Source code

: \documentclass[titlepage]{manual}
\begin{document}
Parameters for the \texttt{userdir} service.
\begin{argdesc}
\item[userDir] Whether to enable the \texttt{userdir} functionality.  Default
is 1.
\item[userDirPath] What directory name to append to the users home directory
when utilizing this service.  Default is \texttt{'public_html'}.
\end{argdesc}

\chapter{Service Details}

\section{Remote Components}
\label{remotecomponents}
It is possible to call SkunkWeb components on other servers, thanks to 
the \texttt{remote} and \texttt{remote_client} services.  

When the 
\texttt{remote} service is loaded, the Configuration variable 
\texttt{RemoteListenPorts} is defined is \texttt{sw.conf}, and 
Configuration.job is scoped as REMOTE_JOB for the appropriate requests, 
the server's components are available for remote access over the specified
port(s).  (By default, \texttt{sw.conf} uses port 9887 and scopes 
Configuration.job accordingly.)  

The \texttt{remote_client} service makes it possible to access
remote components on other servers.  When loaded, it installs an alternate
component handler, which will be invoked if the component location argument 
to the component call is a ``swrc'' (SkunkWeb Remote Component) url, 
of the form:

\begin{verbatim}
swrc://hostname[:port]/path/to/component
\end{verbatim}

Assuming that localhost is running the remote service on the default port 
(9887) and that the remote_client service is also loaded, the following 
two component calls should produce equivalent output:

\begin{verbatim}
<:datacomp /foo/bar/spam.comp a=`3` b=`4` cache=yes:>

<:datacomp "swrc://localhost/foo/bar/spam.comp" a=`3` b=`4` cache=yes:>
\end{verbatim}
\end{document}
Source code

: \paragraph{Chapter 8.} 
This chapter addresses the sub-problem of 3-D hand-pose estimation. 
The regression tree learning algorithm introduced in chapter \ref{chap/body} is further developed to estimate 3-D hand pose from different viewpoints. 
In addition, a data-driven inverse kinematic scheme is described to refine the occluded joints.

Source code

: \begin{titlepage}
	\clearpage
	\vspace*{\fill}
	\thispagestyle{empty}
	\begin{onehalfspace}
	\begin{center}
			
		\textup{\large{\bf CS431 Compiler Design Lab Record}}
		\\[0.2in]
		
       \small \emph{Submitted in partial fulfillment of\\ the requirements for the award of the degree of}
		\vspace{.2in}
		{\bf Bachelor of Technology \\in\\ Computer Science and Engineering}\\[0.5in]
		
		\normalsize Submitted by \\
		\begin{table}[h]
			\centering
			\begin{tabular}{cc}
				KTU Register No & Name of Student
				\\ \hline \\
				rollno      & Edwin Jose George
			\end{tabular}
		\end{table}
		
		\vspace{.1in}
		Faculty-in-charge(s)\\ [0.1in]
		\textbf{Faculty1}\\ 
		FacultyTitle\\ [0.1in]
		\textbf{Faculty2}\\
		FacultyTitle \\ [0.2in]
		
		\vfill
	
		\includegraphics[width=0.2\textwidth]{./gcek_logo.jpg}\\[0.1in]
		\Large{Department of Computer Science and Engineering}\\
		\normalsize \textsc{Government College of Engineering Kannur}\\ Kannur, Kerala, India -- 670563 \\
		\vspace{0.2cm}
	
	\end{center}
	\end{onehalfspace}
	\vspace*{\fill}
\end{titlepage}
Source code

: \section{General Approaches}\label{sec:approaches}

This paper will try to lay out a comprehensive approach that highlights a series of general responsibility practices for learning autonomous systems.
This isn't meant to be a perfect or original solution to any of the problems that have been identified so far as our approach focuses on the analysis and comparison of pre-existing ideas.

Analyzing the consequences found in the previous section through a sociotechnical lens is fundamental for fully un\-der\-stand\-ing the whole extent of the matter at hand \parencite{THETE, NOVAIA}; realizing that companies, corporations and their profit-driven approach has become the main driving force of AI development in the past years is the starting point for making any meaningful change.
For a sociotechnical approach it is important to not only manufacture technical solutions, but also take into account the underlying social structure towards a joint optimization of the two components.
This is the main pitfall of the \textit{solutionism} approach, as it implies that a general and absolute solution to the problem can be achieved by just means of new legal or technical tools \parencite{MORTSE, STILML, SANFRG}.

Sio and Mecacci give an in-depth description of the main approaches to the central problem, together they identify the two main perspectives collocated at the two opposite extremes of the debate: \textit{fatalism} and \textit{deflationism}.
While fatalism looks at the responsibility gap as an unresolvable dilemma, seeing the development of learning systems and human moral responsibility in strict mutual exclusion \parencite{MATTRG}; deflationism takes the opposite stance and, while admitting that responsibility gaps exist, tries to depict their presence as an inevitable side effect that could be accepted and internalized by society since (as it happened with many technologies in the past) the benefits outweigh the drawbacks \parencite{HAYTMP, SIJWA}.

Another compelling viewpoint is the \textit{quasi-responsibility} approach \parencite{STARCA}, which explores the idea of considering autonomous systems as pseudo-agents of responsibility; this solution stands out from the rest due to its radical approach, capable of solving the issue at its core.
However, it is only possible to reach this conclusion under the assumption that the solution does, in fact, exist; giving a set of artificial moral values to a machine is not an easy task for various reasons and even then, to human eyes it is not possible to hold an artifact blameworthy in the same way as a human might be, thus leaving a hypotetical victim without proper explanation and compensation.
════════════════════
## Exercise prompt
Using the listing above, show each line holding the string "texttt".

## Answer box
Parameters for the \texttt{userdir} service.
\item[userDir] Whether to enable the \texttt{userdir} functionality.  Default
when utilizing this service.  Default is \texttt{'public_html'}.
the \texttt{remote} and \texttt{remote_client} services.  
\texttt{remote} service is loaded, the Configuration variable 
\texttt{RemoteListenPorts} is defined is \texttt{sw.conf}, and 
port(s).  (By default, \texttt{sw.conf} uses port 9887 and scopes 
The \texttt{remote_client} service makes it possible to access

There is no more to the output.